Author: Jeff Taylor, MAC, LPC
When I was around five I was desperate to have a pair of hot wheel pants and yes, I mean that literally. They were beige pants with VERY large bright pictures of hot wheels on them. I remember exactly where they were located. The second floor of Styx Baer and Fuller department store in the middle of the boy’s department. Once my Dad gave the okay that he would buy them for me I could hardly wait to get there! On that incredible day I sprinted to the spot to grab them, quite nervous that someone else might have beat me to it. I remember my very kind and gentle Father looking at me and saying, “Are you sure these are the pants you want?” I was aghast. How could someone even ask such a question. These were the best pants ever! In retrospect, I would imagine that many people thought upon looking at those pants that I was a sweet little boy that probably needed some extra assistance in a variety of ways. Yet. What I love is that my Dad bought me those pants knowing how much I wanted them, no matter how silly I looked.
This is one of hundreds of stories neatly stored in my memory that bring a smile to my face when I think of my Father. Simple but profound moments that reminded me over and over that he loved me, and I mattered. Another thing my Dad and I did almost every week since high school was having lunch on Saturday. This became an important tradition for both us. I now think of my Dad often on Saturdays because last year after battling Alzheimer’s he died at the age of 87.
For many years now, I have wondered what it would be like to lose him. What would the grieving process be like for me? What I have learned in the last year is just how deep my gratitude is for our relationship and all the wonderful moments I was able to have with him. Do I miss him? Everyday. The richness of his laugh. His child like wonder to learn and experience new things. How important it was to him to be responsible in all areas of his life.
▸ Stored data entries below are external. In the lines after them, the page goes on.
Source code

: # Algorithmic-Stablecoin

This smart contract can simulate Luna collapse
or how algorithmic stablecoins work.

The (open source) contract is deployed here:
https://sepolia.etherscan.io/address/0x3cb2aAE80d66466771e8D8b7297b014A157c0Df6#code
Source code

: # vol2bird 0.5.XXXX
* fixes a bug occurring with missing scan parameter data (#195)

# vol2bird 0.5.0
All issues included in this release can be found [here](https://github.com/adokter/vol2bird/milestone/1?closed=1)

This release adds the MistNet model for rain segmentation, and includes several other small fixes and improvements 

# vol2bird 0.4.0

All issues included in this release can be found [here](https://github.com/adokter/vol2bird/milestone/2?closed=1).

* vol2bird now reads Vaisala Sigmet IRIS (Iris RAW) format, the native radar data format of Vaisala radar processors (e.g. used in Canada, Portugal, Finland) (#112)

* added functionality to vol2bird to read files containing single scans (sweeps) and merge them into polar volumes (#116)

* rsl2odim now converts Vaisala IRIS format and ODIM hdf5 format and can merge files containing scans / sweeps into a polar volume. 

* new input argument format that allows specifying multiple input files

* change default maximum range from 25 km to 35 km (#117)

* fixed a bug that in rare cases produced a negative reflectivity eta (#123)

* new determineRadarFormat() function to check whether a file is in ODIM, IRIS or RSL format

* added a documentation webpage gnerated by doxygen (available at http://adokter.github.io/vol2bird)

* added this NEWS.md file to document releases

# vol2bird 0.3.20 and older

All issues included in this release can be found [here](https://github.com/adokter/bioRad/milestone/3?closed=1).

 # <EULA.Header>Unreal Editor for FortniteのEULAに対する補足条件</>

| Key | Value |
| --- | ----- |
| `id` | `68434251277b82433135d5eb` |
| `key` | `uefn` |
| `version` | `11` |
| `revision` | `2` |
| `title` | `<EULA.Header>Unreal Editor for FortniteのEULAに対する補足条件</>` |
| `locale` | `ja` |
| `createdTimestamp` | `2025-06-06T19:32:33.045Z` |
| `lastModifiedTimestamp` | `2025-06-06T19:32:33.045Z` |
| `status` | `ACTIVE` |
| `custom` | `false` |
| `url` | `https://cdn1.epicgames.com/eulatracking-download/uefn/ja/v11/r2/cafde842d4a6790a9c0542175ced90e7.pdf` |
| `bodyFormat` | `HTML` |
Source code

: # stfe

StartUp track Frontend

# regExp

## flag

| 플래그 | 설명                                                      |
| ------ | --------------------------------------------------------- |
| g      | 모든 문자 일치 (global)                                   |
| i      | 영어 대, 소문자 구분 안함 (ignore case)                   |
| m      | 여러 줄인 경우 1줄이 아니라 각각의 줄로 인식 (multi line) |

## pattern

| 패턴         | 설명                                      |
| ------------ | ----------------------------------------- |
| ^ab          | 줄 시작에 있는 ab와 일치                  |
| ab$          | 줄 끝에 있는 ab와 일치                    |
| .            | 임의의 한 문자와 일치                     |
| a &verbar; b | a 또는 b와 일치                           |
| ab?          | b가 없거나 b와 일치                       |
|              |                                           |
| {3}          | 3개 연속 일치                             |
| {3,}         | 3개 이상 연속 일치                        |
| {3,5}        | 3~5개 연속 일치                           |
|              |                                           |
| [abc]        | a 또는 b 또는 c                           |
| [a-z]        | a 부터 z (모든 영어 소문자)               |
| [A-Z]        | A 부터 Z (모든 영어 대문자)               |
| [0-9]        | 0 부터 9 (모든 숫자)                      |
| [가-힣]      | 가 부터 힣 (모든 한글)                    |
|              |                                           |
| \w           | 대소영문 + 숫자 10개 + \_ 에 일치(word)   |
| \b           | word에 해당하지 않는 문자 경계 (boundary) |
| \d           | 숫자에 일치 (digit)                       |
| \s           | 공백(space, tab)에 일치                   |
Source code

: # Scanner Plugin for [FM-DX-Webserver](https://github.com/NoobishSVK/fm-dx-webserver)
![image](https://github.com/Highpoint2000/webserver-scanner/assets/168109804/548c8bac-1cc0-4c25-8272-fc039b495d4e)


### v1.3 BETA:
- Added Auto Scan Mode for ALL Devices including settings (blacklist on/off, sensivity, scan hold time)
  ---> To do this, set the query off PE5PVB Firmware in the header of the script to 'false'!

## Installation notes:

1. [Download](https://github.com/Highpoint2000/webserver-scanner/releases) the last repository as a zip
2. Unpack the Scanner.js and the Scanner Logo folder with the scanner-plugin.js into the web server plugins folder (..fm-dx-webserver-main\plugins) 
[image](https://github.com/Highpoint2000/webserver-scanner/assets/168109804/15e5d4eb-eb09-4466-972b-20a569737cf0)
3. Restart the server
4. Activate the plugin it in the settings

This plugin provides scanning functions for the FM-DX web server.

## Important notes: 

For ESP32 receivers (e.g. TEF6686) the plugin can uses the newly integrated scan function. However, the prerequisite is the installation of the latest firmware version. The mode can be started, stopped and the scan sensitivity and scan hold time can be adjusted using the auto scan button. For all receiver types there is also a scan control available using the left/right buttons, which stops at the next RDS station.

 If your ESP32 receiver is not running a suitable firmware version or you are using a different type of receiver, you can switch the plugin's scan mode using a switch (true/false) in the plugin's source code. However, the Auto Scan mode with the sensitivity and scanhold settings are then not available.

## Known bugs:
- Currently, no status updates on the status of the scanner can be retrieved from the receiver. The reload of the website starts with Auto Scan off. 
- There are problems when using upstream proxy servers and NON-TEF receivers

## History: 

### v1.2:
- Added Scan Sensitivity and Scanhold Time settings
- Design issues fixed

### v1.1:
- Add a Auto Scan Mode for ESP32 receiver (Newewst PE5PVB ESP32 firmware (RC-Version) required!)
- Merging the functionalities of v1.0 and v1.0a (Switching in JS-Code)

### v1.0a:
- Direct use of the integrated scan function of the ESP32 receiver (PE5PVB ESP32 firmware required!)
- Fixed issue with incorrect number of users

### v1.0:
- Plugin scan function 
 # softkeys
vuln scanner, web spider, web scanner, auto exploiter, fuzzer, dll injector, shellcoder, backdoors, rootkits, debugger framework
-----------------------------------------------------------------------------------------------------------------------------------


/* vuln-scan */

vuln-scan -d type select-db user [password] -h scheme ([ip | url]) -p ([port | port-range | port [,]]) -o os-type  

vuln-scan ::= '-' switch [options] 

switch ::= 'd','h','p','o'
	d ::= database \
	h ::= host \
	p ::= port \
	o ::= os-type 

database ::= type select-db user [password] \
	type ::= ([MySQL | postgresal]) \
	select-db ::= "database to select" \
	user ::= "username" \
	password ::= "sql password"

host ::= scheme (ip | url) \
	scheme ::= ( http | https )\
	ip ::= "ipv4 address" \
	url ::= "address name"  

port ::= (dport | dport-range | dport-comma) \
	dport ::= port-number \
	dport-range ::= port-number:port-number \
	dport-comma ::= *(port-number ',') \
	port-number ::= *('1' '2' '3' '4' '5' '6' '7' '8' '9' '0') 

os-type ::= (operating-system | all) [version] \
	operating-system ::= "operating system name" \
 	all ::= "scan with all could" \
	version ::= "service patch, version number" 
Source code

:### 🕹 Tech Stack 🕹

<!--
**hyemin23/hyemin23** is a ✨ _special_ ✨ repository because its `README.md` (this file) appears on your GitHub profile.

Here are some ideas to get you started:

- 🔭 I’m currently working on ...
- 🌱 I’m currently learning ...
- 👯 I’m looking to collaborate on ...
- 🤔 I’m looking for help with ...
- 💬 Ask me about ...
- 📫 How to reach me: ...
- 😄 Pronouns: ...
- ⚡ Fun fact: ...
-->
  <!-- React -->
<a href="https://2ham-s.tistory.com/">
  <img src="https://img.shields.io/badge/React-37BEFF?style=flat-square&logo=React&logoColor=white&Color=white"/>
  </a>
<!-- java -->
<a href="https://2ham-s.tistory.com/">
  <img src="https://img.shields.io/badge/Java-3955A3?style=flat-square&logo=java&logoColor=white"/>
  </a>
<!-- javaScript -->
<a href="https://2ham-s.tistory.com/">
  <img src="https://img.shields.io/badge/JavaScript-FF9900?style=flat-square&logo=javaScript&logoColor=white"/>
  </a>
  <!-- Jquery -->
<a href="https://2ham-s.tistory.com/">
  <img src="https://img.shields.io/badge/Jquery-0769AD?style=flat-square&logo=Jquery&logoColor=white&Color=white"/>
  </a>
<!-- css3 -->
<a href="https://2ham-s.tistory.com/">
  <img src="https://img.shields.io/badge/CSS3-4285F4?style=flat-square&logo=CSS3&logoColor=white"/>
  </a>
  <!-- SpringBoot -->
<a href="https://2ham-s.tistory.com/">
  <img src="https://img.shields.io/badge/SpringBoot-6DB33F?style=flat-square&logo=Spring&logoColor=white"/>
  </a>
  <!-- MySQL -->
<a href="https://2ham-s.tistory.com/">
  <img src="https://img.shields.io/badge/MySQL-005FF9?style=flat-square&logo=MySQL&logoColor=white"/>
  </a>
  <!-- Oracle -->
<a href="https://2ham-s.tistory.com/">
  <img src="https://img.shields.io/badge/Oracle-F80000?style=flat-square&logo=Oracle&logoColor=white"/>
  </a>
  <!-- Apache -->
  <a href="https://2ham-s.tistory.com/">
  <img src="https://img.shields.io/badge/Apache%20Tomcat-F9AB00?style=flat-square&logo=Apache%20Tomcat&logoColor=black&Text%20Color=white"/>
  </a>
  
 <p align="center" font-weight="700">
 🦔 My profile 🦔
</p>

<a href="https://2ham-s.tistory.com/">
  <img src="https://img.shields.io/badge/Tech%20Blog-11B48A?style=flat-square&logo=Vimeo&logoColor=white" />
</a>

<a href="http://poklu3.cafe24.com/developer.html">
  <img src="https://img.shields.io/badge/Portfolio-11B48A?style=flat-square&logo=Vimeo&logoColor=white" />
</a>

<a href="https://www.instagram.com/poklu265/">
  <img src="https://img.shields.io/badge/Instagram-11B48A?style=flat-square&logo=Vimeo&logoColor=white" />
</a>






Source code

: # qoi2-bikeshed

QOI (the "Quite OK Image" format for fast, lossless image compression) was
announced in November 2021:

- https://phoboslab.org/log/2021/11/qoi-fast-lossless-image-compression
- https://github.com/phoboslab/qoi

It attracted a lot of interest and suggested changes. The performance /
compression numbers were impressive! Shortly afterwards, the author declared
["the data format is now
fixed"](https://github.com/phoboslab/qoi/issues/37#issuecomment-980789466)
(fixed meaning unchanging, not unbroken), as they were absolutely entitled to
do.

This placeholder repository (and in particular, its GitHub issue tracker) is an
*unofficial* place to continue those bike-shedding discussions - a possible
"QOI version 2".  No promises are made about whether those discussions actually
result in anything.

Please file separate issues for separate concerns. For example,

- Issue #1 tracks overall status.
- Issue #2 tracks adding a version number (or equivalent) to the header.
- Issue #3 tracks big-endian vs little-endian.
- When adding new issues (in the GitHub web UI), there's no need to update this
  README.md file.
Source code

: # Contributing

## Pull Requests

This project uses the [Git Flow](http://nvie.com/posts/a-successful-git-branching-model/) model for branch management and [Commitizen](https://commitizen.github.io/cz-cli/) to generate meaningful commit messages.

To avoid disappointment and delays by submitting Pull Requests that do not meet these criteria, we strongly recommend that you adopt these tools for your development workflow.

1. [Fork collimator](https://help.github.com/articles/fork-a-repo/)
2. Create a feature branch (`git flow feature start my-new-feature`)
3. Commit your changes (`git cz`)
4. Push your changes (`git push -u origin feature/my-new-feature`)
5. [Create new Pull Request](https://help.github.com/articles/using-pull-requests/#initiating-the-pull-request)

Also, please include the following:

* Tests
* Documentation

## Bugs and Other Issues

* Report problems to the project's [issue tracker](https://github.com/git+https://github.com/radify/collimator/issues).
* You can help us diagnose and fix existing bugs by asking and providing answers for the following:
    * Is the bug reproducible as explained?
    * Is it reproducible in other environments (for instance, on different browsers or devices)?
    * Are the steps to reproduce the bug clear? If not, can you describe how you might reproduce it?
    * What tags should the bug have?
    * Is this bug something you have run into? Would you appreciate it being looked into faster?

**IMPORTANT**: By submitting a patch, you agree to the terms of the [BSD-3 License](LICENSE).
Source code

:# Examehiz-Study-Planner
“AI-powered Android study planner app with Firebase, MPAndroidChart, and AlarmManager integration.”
The loss of my Dad has made me think about the ENTIRE area of grieving and the decisions we make each day about the people in our lives. Here are a few thoughts:
- Make a list that is either mental or written of the most important relationships in your life and seek to invest in them each day.
Remember: Grief + regret= despair Grief + wonderful memories = gratitude
- Give yourself permission to experience the loss. We tend to view any painful emotion as negative rather then something we need to feel that is often healthy and necessary.
- Find ways to mark key moments with those that matter the most. Whether it is writing a story, a hand written card, pictures or continuing family traditions. There are many ways we can and SHOULD mark important moments with those we love in our lives.
- Be intentional about telling people you love them. The last words my Dad ever said to me were, “I love you”. I am grateful that these words were spoken often between us.
Grieving is an important and even healthy part of life We will grieve many things job losses, losing pets and especially people we love. Loving people well each day brings a richness to life like nothing else.